Required action
Where a record holds a picture, leave the picture out; otherwise repeat every record exactly.

(Data extracted from a collection)
--------------------------------
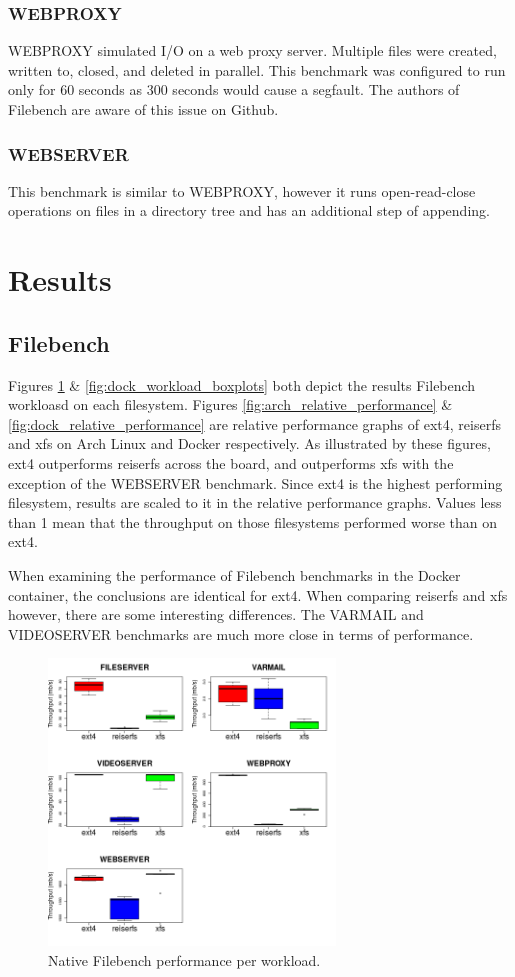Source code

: \documentclass[letterpaper,twocolumn,10pt]{article}
\begin{document}
\subsubsection{WEBPROXY}
WEBPROXY simulated I/O on a web proxy server. Multiple files were created, written to, closed, and deleted in parallel. This benchmark was configured to run only for 60 seconds as 300 seconds would cause a segfault. The authors of Filebench are aware of this issue on Github.

\subsubsection{WEBSERVER}
This benchmark is similar to WEBPROXY, however it runs open-read-close operations on files in a directory tree and has an additional step of appending. 

\section{Results}
\subsection{Filebench}
Figures \ref{fig:arch_workload_boxplots} \& \ref{fig:dock_workload_boxplots} both depict the results Filebench workloasd on each filesystem. Figures \ref{fig:arch_relative_performance} \& \ref{fig:dock_relative_performance} are relative performance graphs of ext4, reiserfs and xfs on Arch Linux and Docker respectively. As illustrated by these figures, ext4 outperforms reiserfs across the board, and outperforms xfs with the exception of the WEBSERVER benchmark. Since ext4 is the highest performing filesystem, results are scaled to it in the relative performance graphs. Values less than 1 mean that the throughput on those filesystems performed worse than on ext4. 

When examining the performance of Filebench benchmarks in the Docker container, the conclusions are identical for ext4. When comparing reiserfs and xfs however, there are some interesting differences. The VARMAIL and VIDEOSERVER benchmarks are much more close in terms of performance. 


\begin{figure}[!ht]
\centering
\includegraphics[width=3in]{../results/arch_workload_boxplots.png}
\caption{Native Filebench performance per workload.}
\label{fig:arch_workload_boxplots}
\end{figure}
\end{document}
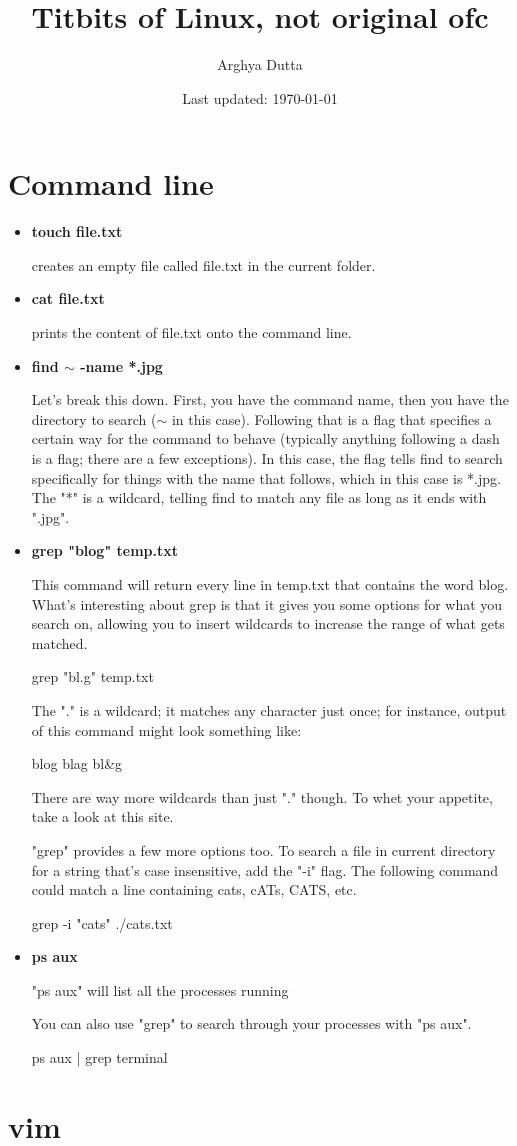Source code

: \documentclass[10pt,a4paper]{article}
\title{Titbits of Linux, not original ofc}
\author{Arghya Dutta}
\date{Last updated: \today}
\begin{document}
	\maketitle
\section{Command line}
\begin{itemize}
	\item \textbf{touch file.txt}
	
	creates an empty file called file.txt in the current folder.
	\item \textbf{cat file.txt} 
	
	prints the content of file.txt onto the command line.
	\item \textbf{find $\sim$ -name *.jpg}
	
	Let's break this down. First, you have the command name, then you have the directory to search ($\sim$ in this case). Following that is a flag that specifies a certain way for the command to behave (typically anything following a dash is a flag; there are a few exceptions). In this case, the flag tells find to search specifically for things with the name that follows, which in this case is *.jpg. The "*" is a wildcard, telling find to match any file as long as it ends with ".jpg".
	
	\item 
	
	\textbf{grep "blog" temp.txt}
	
	This command will return every line in temp.txt that contains the word blog. What's interesting about grep is that it gives you some options for what you search on, allowing you to insert wildcards to increase the range of what gets matched.
	
	grep "bl.g" temp.txt
	
	The "." is a wildcard; it matches any character just once; for instance, output of this command might look something like:
	
	blog blag bl\&g
	
	There are way more wildcards than just "." though. To whet your appetite, take a look at this site.
	
	"grep" provides a few more options too. To search a file in current directory for a string that's case insensitive, add the "-i" flag. The following command could match a line containing cats, cATs, CATS, etc.
	
	grep -i "cats" ./cats.txt
	
	\item 
	 
	\textbf{ps aux}
	
	"ps aux" will list all the processes running
	
	You can also use "grep" to search through your processes with "ps aux".
	
	ps aux | grep terminal
\end{itemize}
\section{vim}
\end{document}
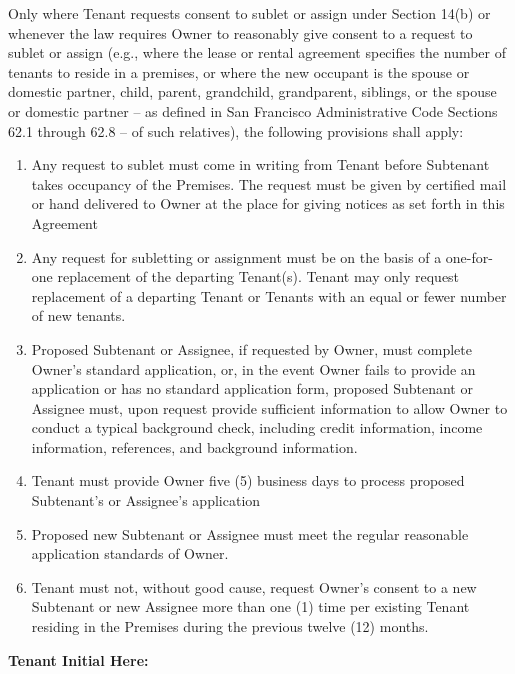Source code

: \documentclass[9pt, letterpaper, oneside]{extarticle}
\begin{document}
\begin{enumerate}
Only where Tenant requests consent to sublet or assign under Section 14(b) or whenever the law requires Owner to reasonably give consent to a request to sublet or assign (e.g., where the lease or rental agreement specifies the number of tenants to reside in a premises, or where the new occupant is the spouse or domestic partner, child, parent, grandchild, grandparent, siblings, or the spouse or domestic partner -- as defined in San Francisco Administrative Code Sections 62.1 through 62.8 -- of such relatives), the following provisions shall apply:
    \begin{enumerate}
     \item Any request to sublet must come in writing from Tenant before Subtenant takes occupancy of the Premises. The request must be given by certified mail or hand delivered to Owner at the place for giving notices as set forth in this Agreement
     \item Any request for subletting or assignment must be on the basis of a one-for-one replacement of the departing Tenant(s). Tenant may only request replacement of a departing Tenant or Tenants with an equal or fewer number of new tenants.
     \item Proposed Subtenant or Assignee, if requested by Owner, must complete Owner's standard application, or, in the event Owner fails to provide an application or has no standard application form, proposed Subtenant or Assignee must, upon request provide sufficient information to allow Owner to conduct a typical background check, including credit information, income information, references, and background information.
     \item Tenant must provide Owner five (5) business days to process proposed Subtenant's or Assignee's application
     \item Proposed new Subtenant or Assignee must meet the regular reasonable application standards of Owner.
     \item Tenant must not, without good cause, request Owner's consent to a new Subtenant or new Assignee more than one (1) time per existing Tenant residing in the Premises during the previous twelve (12) months.
     \end{enumerate}

\vspace{5mm}\textbf{Tenant Initial Here: \underline{\hspace{3cm}}}
   \end{enumerate}
\end{document}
--------------------------------
Finished task
Source code

: \documentclass[letterpaper,twocolumn,10pt]{article}
\begin{document}
\subsubsection{WEBPROXY}
WEBPROXY simulated I/O on a web proxy server. Multiple files were created, written to, closed, and deleted in parallel. This benchmark was configured to run only for 60 seconds as 300 seconds would cause a segfault. The authors of Filebench are aware of this issue on Github.

\subsubsection{WEBSERVER}
This benchmark is similar to WEBPROXY, however it runs open-read-close operations on files in a directory tree and has an additional step of appending. 

\section{Results}
\subsection{Filebench}
Figures \ref{fig:arch_workload_boxplots} \& \ref{fig:dock_workload_boxplots} both depict the results Filebench workloasd on each filesystem. Figures \ref{fig:arch_relative_performance} \& \ref{fig:dock_relative_performance} are relative performance graphs of ext4, reiserfs and xfs on Arch Linux and Docker respectively. As illustrated by these figures, ext4 outperforms reiserfs across the board, and outperforms xfs with the exception of the WEBSERVER benchmark. Since ext4 is the highest performing filesystem, results are scaled to it in the relative performance graphs. Values less than 1 mean that the throughput on those filesystems performed worse than on ext4. 

When examining the performance of Filebench benchmarks in the Docker container, the conclusions are identical for ext4. When comparing reiserfs and xfs however, there are some interesting differences. The VARMAIL and VIDEOSERVER benchmarks are much more close in terms of performance. 


\begin{figure}[!ht]
\centering
\includegraphics[width=3in]{../results/arch_workload_boxplots.png}
\caption{Native Filebench performance per workload.}
\label{fig:arch_workload_boxplots}
\end{figure}
\end{document}
Source code

: \documentclass[10pt,a4paper]{article}
\title{Titbits of Linux, not original ofc}
\author{Arghya Dutta}
\date{Last updated: \today}
\begin{document}
	\maketitle
\section{Command line}
\begin{itemize}
	\item \textbf{touch file.txt}
	
	creates an empty file called file.txt in the current folder.
	\item \textbf{cat file.txt} 
	
	prints the content of file.txt onto the command line.
	\item \textbf{find $\sim$ -name *.jpg}
	
	Let's break this down. First, you have the command name, then you have the directory to search ($\sim$ in this case). Following that is a flag that specifies a certain way for the command to behave (typically anything following a dash is a flag; there are a few exceptions). In this case, the flag tells find to search specifically for things with the name that follows, which in this case is *.jpg. The "*" is a wildcard, telling find to match any file as long as it ends with ".jpg".
	
	\item 
	
	\textbf{grep "blog" temp.txt}
	
	This command will return every line in temp.txt that contains the word blog. What's interesting about grep is that it gives you some options for what you search on, allowing you to insert wildcards to increase the range of what gets matched.
	
	grep "bl.g" temp.txt
	
	The "." is a wildcard; it matches any character just once; for instance, output of this command might look something like:
	
	blog blag bl\&g
	
	There are way more wildcards than just "." though. To whet your appetite, take a look at this site.
	
	"grep" provides a few more options too. To search a file in current directory for a string that's case insensitive, add the "-i" flag. The following command could match a line containing cats, cATs, CATS, etc.
	
	grep -i "cats" ./cats.txt
	
	\item 
	 
	\textbf{ps aux}
	
	"ps aux" will list all the processes running
	
	You can also use "grep" to search through your processes with "ps aux".
	
	ps aux | grep terminal
\end{itemize}
\section{vim}
\end{document}
Source code

: \documentclass[9pt, letterpaper, oneside]{extarticle}
\begin{document}
\begin{enumerate}
Only where Tenant requests consent to sublet or assign under Section 14(b) or whenever the law requires Owner to reasonably give consent to a request to sublet or assign (e.g., where the lease or rental agreement specifies the number of tenants to reside in a premises, or where the new occupant is the spouse or domestic partner, child, parent, grandchild, grandparent, siblings, or the spouse or domestic partner -- as defined in San Francisco Administrative Code Sections 62.1 through 62.8 -- of such relatives), the following provisions shall apply:
    \begin{enumerate}
     \item Any request to sublet must come in writing from Tenant before Subtenant takes occupancy of the Premises. The request must be given by certified mail or hand delivered to Owner at the place for giving notices as set forth in this Agreement
     \item Any request for subletting or assignment must be on the basis of a one-for-one replacement of the departing Tenant(s). Tenant may only request replacement of a departing Tenant or Tenants with an equal or fewer number of new tenants.
     \item Proposed Subtenant or Assignee, if requested by Owner, must complete Owner's standard application, or, in the event Owner fails to provide an application or has no standard application form, proposed Subtenant or Assignee must, upon request provide sufficient information to allow Owner to conduct a typical background check, including credit information, income information, references, and background information.
     \item Tenant must provide Owner five (5) business days to process proposed Subtenant's or Assignee's application
     \item Proposed new Subtenant or Assignee must meet the regular reasonable application standards of Owner.
     \item Tenant must not, without good cause, request Owner's consent to a new Subtenant or new Assignee more than one (1) time per existing Tenant residing in the Premises during the previous twelve (12) months.
     \end{enumerate}

\vspace{5mm}\textbf{Tenant Initial Here: \underline{\hspace{3cm}}}
   \end{enumerate}
\end{document}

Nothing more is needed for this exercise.